→ **SUPPLIED DATA**:
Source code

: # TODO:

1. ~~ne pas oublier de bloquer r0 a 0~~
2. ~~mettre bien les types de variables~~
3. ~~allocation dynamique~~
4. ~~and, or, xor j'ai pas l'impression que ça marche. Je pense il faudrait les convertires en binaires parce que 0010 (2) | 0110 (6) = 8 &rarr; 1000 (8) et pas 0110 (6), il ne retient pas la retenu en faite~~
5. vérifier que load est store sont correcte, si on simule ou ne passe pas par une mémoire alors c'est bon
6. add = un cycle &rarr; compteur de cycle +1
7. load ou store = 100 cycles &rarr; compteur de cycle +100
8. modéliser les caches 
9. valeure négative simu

→ **TASK ITEM**: Every entry above needs to be copied exactly.

→ **ANSWER SECTION**:
Source code

: # TODO:

1. ~~ne pas oublier de bloquer r0 a 0~~
2. ~~mettre bien les types de variables~~
3. ~~allocation dynamique~~
4. ~~and, or, xor j'ai pas l'impression que ça marche. Je pense il faudrait les convertires en binaires parce que 0010 (2) | 0110 (6) = 8 &rarr; 1000 (8) et pas 0110 (6), il ne retient pas la retenu en faite~~
5. vérifier que load est store sont correcte, si on simule ou ne passe pas par une mémoire alors c'est bon
6. add = un cycle &rarr; compteur de cycle +1
7. load ou store = 100 cycles &rarr; compteur de cycle +100
8. modéliser les caches 
9. valeure négative simu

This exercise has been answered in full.